> Material provided:
**********

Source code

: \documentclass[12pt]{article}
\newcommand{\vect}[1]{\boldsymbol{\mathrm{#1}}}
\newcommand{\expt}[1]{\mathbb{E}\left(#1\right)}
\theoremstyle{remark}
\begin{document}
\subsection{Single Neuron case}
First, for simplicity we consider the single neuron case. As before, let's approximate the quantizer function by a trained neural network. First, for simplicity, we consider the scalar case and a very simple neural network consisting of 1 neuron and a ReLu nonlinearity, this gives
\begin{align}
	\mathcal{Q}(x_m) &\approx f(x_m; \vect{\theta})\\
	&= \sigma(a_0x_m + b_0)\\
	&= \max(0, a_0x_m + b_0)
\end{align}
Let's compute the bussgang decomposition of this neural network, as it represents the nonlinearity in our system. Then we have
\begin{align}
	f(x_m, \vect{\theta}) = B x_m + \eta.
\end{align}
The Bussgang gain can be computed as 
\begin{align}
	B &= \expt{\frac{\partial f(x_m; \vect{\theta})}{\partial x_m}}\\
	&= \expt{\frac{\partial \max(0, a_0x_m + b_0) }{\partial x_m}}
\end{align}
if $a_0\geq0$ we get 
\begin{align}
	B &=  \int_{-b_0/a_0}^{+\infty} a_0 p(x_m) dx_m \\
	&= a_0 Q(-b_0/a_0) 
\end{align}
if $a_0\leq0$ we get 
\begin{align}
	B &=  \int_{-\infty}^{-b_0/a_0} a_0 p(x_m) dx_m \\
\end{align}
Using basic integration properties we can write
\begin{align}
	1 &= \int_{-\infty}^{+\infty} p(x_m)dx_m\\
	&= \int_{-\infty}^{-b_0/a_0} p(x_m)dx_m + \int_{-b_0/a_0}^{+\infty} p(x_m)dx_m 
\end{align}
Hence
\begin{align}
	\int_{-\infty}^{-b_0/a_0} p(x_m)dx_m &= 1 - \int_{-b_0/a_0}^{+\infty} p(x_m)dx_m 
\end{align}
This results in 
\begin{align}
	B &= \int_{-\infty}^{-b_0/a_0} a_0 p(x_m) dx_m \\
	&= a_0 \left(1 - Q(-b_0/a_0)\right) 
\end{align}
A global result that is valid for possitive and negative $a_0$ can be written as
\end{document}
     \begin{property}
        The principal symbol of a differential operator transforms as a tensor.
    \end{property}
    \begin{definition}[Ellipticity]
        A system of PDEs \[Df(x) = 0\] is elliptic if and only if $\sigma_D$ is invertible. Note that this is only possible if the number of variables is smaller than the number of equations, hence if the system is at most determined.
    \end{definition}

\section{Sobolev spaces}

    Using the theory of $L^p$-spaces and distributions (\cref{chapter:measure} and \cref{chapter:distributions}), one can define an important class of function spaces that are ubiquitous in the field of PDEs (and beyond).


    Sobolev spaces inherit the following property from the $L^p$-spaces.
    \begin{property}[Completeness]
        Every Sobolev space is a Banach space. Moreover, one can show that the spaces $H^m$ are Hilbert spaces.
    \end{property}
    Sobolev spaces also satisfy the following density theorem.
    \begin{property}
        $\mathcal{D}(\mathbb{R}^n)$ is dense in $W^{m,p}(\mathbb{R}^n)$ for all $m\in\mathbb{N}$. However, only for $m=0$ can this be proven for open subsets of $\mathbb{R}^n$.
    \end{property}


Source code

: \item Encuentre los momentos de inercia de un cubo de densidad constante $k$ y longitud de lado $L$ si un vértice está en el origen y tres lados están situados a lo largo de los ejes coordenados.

**********

How many lines in the listing above contain "vect"? Give only the number.

4